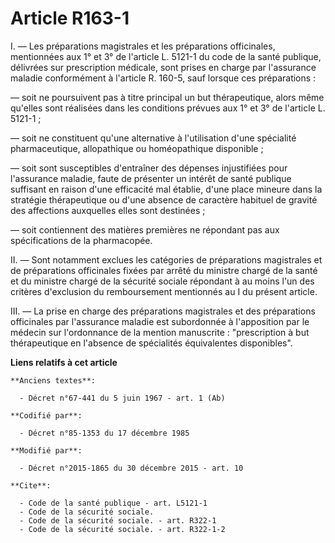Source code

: # Article R163-1

I. ― Les préparations magistrales et les préparations officinales, mentionnées aux 1° et 3° de l'article L. 5121-1 du code de
la santé publique, délivrées sur prescription médicale, sont prises en charge par l'assurance maladie conformément à
l'article R. 160-5, sauf lorsque ces préparations :

― soit ne poursuivent pas à titre principal un but thérapeutique, alors même qu'elles sont réalisées dans les conditions
prévues aux 1° et 3° de l'article L. 5121-1 ;

― soit ne constituent qu'une alternative à l'utilisation d'une spécialité pharmaceutique, allopathique ou homéopathique
disponible ;

― soit sont susceptibles d'entraîner des dépenses injustifiées pour l'assurance maladie, faute de présenter un intérêt de
santé publique suffisant en raison d'une efficacité mal établie, d'une place mineure dans la stratégie thérapeutique ou d'une
absence de caractère habituel de gravité des affections auxquelles elles sont destinées ;

― soit contiennent des matières premières ne répondant pas aux spécifications de la pharmacopée.

II. ― Sont notamment exclues les catégories de préparations magistrales et de préparations officinales fixées par arrêté du
ministre chargé de la santé et du ministre chargé de la sécurité sociale répondant à au moins l'un des critères d'exclusion
du remboursement mentionnés au I du présent article.

III. ― La prise en charge des préparations magistrales et des préparations officinales par l'assurance maladie est
subordonnée à l'apposition par le médecin sur l'ordonnance de la mention manuscrite : "prescription à but thérapeutique en
l'absence de spécialités équivalentes disponibles".

**Liens relatifs à cet article**

	**Anciens textes**:

	  - Décret n°67-441 du 5 juin 1967 - art. 1 (Ab)

	**Codifié par**:

	  - Décret n°85-1353 du 17 décembre 1985

	**Modifié par**:

	  - Décret n°2015-1865 du 30 décembre 2015 - art. 10

	**Cite**:

	  - Code de la santé publique - art. L5121-1
	  - Code de la sécurité sociale.
	  - Code de la sécurité sociale. - art. R322-1
	  - Code de la sécurité sociale. - art. R322-1-2
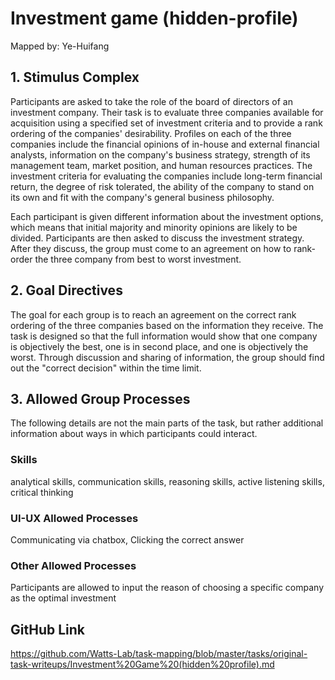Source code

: # Investment game (hidden-profile)

Mapped by: Ye-Huifang 

## 1. Stimulus Complex 
Participants are asked to take the role of the board of directors of an investment company. Their task is to evaluate three companies available for acquisition using a specified set of investment criteria and to provide a rank ordering of the companies' desirability. Profiles on each of the three companies include the financial opinions of in-house and external financial analysts, information on the company's business strategy, strength of its management team, market position, and human resources practices. The investment criteria for evaluating the companies include long-term financial return, the degree of risk tolerated, the ability of the company to stand on its own and fit with the company's general business philosophy.

Each participant is given different information about the investment options, which means that initial majority and minority opinions are likely to be divided. Participants are then asked to discuss the investment strategy. After they discuss, the group must come to an agreement on how to rank-order the three company from best to worst investment.

## 2. Goal Directives 
The goal for each group is to reach an agreement on the correct rank ordering of the three companies based on the information they receive. The task is designed so that the full information would show that one company is objectively the best, one is in second place, and one is objectively the worst. Through discussion and sharing of information, the group should find out the "correct decision" within the time limit.

## 3. Allowed Group Processes 
The following details are not the main parts of the task, but rather additional information about ways in which participants could interact.

### Skills 
analytical skills, communication skills, reasoning skills, active listening skills, critical thinking

### UI-UX Allowed Processes
Communicating via chatbox, Clicking the correct answer

### Other Allowed Processes
Participants are allowed to input the reason of choosing a specific company as the optimal investment

## GitHub Link 
https://github.com/Watts-Lab/task-mapping/blob/master/tasks/original-task-writeups/Investment%20Game%20(hidden%20profile).md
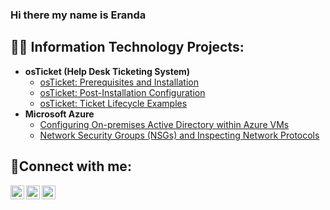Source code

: ### Hi there my name is Eranda<h2>👨‍💻 Information Technology Projects:</h2>

- <b>osTicket (Help Desk Ticketing System)</b>
  - [osTicket: Prerequisites and Installation](https://github.com/erandagetit/osticket-prereq)
  - [osTicket: Post-Installation Configuration](https://github.com/erandagetit/post-install-config)
  - [osTicket: Ticket Lifecycle Examples](https://github.com/erandagetit/ticket-lifecycle)
- <b>Microsoft Azure</b>
  - [Configuring On-premises Active Directory within Azure VMs](https://github.com/erandagetit/configure-ad)
  - [Network Security Groups (NSGs) and Inspecting Network Protocols](https://github.com/erandagetit/azure-network-protocols)

<h2>🤳Connect with me:</h2>

[<img align="left" alt="Josh | Twitter" width="22px" src="https://cdn.jsdelivr.net/npm/simple-icons@v3/icons/twitter.svg" />][twitter]
[<img align="left" alt="Josh | LinkedIn" width="22px" src="https://cdn.jsdelivr.net/npm/simple-icons@v3/icons/linkedin.svg" />][linkedin]
[<img align="left" alt="Josh | Instagram" width="22px" src="https://cdn.jsdelivr.net/npm/simple-icons@v3/icons/instagram.svg" />][instagram]

[twitter]: https://twitter.com/Josh
[instagram]: https://www.instagram.com/Josh
[linkedin]: https://linkedin.com/in/Josh
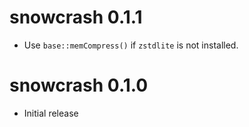 # snowcrash 0.1.1

* Use `base::memCompress()` if `zstdlite` is not installed.

# snowcrash 0.1.0

* Initial release
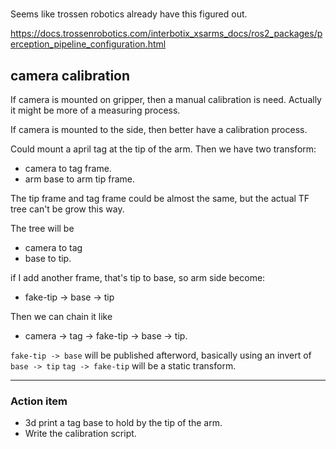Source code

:
# 
Seems like trossen robotics already have this figured out. 

https://docs.trossenrobotics.com/interbotix_xsarms_docs/ros2_packages/perception_pipeline_configuration.html

## camera calibration

If camera is mounted on gripper, then a manual calibration is need. Actually it might be more of a measuring process. 

If camera is mounted to the side, then better have a calibration process.

Could mount a april tag at the tip of the arm. Then we have two transform: 
* camera to tag frame.
* arm base to arm tip frame. 

The tip frame and tag frame could be almost the same, but the actual TF tree can't be grow this way.

The tree will be 
* camera to tag
* base to tip.

if I add another frame, that's tip to base, so arm side become: 
* fake-tip -> base -> tip 

Then we can chain it like 
* camera -> tag -> fake-tip -> base -> tip. 

`fake-tip -> base` will be published afterword, basically using an invert of `base -> tip`
`tag -> fake-tip` will be a static transform.

---
### Action item 

* 3d print a tag base to hold by the tip of the arm. 
* Write the calibration script.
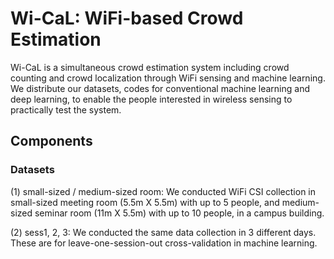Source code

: # Wi-CaL: WiFi-based Crowd Estimation
Wi-CaL is a simultaneous crowd estimation system including crowd counting and crowd localization through WiFi sensing and machine learning. We distribute our datasets, codes for conventional machine learning and deep learning, to enable the people interested in wireless sensing to practically test the system.

## Components

### Datasets
(1) small-sized / medium-sized room: We conducted WiFi CSI collection in small-sized meeting room (5.5m X 5.5m) with up to 5 people, and medium-sized seminar room (11m X 5.5m) with up to 10 people, in a campus building.


(2) sess1, 2, 3: We conducted the same data collection in 3 different days. These are for leave-one-session-out cross-validation in machine learning.

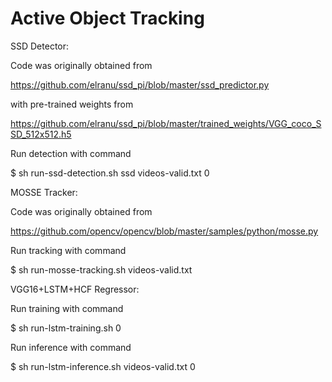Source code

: # Active Object Tracking

SSD Detector:

Code was originally obtained from

https://github.com/elranu/ssd_pi/blob/master/ssd_predictor.py

with pre-trained weights from

https://github.com/elranu/ssd_pi/blob/master/trained_weights/VGG_coco_SSD_512x512.h5

Run detection with command

$ sh run-ssd-detection.sh ssd videos-valid.txt 0



MOSSE Tracker:

Code was originally obtained from

https://github.com/opencv/opencv/blob/master/samples/python/mosse.py

Run tracking with command

$ sh run-mosse-tracking.sh videos-valid.txt



VGG16+LSTM+HCF Regressor:

Run training with command

$ sh run-lstm-training.sh 0

Run inference with command

$ sh run-lstm-inference.sh videos-valid.txt 0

**DIRECTIONS**
Quote the preceding listing precisely and completely, omitting its images.

**SOLVED PROBLEM**
Source code

: # Article R163-1

I. ― Les préparations magistrales et les préparations officinales, mentionnées aux 1° et 3° de l'article L. 5121-1 du code de
la santé publique, délivrées sur prescription médicale, sont prises en charge par l'assurance maladie conformément à
l'article R. 160-5, sauf lorsque ces préparations :

― soit ne poursuivent pas à titre principal un but thérapeutique, alors même qu'elles sont réalisées dans les conditions
prévues aux 1° et 3° de l'article L. 5121-1 ;

― soit ne constituent qu'une alternative à l'utilisation d'une spécialité pharmaceutique, allopathique ou homéopathique
disponible ;

― soit sont susceptibles d'entraîner des dépenses injustifiées pour l'assurance maladie, faute de présenter un intérêt de
santé publique suffisant en raison d'une efficacité mal établie, d'une place mineure dans la stratégie thérapeutique ou d'une
absence de caractère habituel de gravité des affections auxquelles elles sont destinées ;

― soit contiennent des matières premières ne répondant pas aux spécifications de la pharmacopée.

II. ― Sont notamment exclues les catégories de préparations magistrales et de préparations officinales fixées par arrêté du
ministre chargé de la santé et du ministre chargé de la sécurité sociale répondant à au moins l'un des critères d'exclusion
du remboursement mentionnés au I du présent article.

III. ― La prise en charge des préparations magistrales et des préparations officinales par l'assurance maladie est
subordonnée à l'apposition par le médecin sur l'ordonnance de la mention manuscrite : "prescription à but thérapeutique en
l'absence de spécialités équivalentes disponibles".

**Liens relatifs à cet article**

	**Anciens textes**:

	  - Décret n°67-441 du 5 juin 1967 - art. 1 (Ab)

	**Codifié par**:

	  - Décret n°85-1353 du 17 décembre 1985

	**Modifié par**:

	  - Décret n°2015-1865 du 30 décembre 2015 - art. 10

	**Cite**:

	  - Code de la santé publique - art. L5121-1
	  - Code de la sécurité sociale.
	  - Code de la sécurité sociale. - art. R322-1
	  - Code de la sécurité sociale. - art. R322-1-2
Source code

: # Investment game (hidden-profile)

Mapped by: Ye-Huifang 

## 1. Stimulus Complex 
Participants are asked to take the role of the board of directors of an investment company. Their task is to evaluate three companies available for acquisition using a specified set of investment criteria and to provide a rank ordering of the companies' desirability. Profiles on each of the three companies include the financial opinions of in-house and external financial analysts, information on the company's business strategy, strength of its management team, market position, and human resources practices. The investment criteria for evaluating the companies include long-term financial return, the degree of risk tolerated, the ability of the company to stand on its own and fit with the company's general business philosophy.

Each participant is given different information about the investment options, which means that initial majority and minority opinions are likely to be divided. Participants are then asked to discuss the investment strategy. After they discuss, the group must come to an agreement on how to rank-order the three company from best to worst investment.

## 2. Goal Directives 
The goal for each group is to reach an agreement on the correct rank ordering of the three companies based on the information they receive. The task is designed so that the full information would show that one company is objectively the best, one is in second place, and one is objectively the worst. Through discussion and sharing of information, the group should find out the "correct decision" within the time limit.

## 3. Allowed Group Processes 
The following details are not the main parts of the task, but rather additional information about ways in which participants could interact.

### Skills 
analytical skills, communication skills, reasoning skills, active listening skills, critical thinking

### UI-UX Allowed Processes
Communicating via chatbox, Clicking the correct answer

### Other Allowed Processes
Participants are allowed to input the reason of choosing a specific company as the optimal investment

## GitHub Link 
https://github.com/Watts-Lab/task-mapping/blob/master/tasks/original-task-writeups/Investment%20Game%20(hidden%20profile).md
Source code

: ### Hi there my name is Eranda<h2>👨‍💻 Information Technology Projects:</h2>

- <b>osTicket (Help Desk Ticketing System)</b>
  - [osTicket: Prerequisites and Installation](https://github.com/erandagetit/osticket-prereq)
  - [osTicket: Post-Installation Configuration](https://github.com/erandagetit/post-install-config)
  - [osTicket: Ticket Lifecycle Examples](https://github.com/erandagetit/ticket-lifecycle)
- <b>Microsoft Azure</b>
  - [Configuring On-premises Active Directory within Azure VMs](https://github.com/erandagetit/configure-ad)
  - [Network Security Groups (NSGs) and Inspecting Network Protocols](https://github.com/erandagetit/azure-network-protocols)

<h2>🤳Connect with me:</h2>

[<img align="left" alt="Josh | Twitter" width="22px" src="https://cdn.jsdelivr.net/npm/simple-icons@v3/icons/twitter.svg" />][twitter]
[<img align="left" alt="Josh | LinkedIn" width="22px" src="https://cdn.jsdelivr.net/npm/simple-icons@v3/icons/linkedin.svg" />][linkedin]
[<img align="left" alt="Josh | Instagram" width="22px" src="https://cdn.jsdelivr.net/npm/simple-icons@v3/icons/instagram.svg" />][instagram]

[twitter]: https://twitter.com/Josh
[instagram]: https://www.instagram.com/Josh
[linkedin]: https://linkedin.com/in/Josh
 # snowcrash 0.1.1

* Use `base::memCompress()` if `zstdlite` is not installed.

# snowcrash 0.1.0

* Initial release
Source code

:
# 
Seems like trossen robotics already have this figured out. 

https://docs.trossenrobotics.com/interbotix_xsarms_docs/ros2_packages/perception_pipeline_configuration.html

## camera calibration

If camera is mounted on gripper, then a manual calibration is need. Actually it might be more of a measuring process. 

If camera is mounted to the side, then better have a calibration process.

Could mount a april tag at the tip of the arm. Then we have two transform: 
* camera to tag frame.
* arm base to arm tip frame. 

The tip frame and tag frame could be almost the same, but the actual TF tree can't be grow this way.

The tree will be 
* camera to tag
* base to tip.

if I add another frame, that's tip to base, so arm side become: 
* fake-tip -> base -> tip 

Then we can chain it like 
* camera -> tag -> fake-tip -> base -> tip. 

`fake-tip -> base` will be published afterword, basically using an invert of `base -> tip`
`tag -> fake-tip` will be a static transform.

---
### Action item 

* 3d print a tag base to hold by the tip of the arm. 
* Write the calibration script.
Source code

: # Wi-CaL: WiFi-based Crowd Estimation
Wi-CaL is a simultaneous crowd estimation system including crowd counting and crowd localization through WiFi sensing and machine learning. We distribute our datasets, codes for conventional machine learning and deep learning, to enable the people interested in wireless sensing to practically test the system.

## Components

### Datasets
(1) small-sized / medium-sized room: We conducted WiFi CSI collection in small-sized meeting room (5.5m X 5.5m) with up to 5 people, and medium-sized seminar room (11m X 5.5m) with up to 10 people, in a campus building.


(2) sess1, 2, 3: We conducted the same data collection in 3 different days. These are for leave-one-session-out cross-validation in machine learning.

Source code

: # Active Object Tracking

SSD Detector:

Code was originally obtained from

https://github.com/elranu/ssd_pi/blob/master/ssd_predictor.py

with pre-trained weights from

https://github.com/elranu/ssd_pi/blob/master/trained_weights/VGG_coco_SSD_512x512.h5

Run detection with command

$ sh run-ssd-detection.sh ssd videos-valid.txt 0



MOSSE Tracker:

Code was originally obtained from

https://github.com/opencv/opencv/blob/master/samples/python/mosse.py

Run tracking with command

$ sh run-mosse-tracking.sh videos-valid.txt



VGG16+LSTM+HCF Regressor:

Run training with command

$ sh run-lstm-training.sh 0

Run inference with command

$ sh run-lstm-inference.sh videos-valid.txt 0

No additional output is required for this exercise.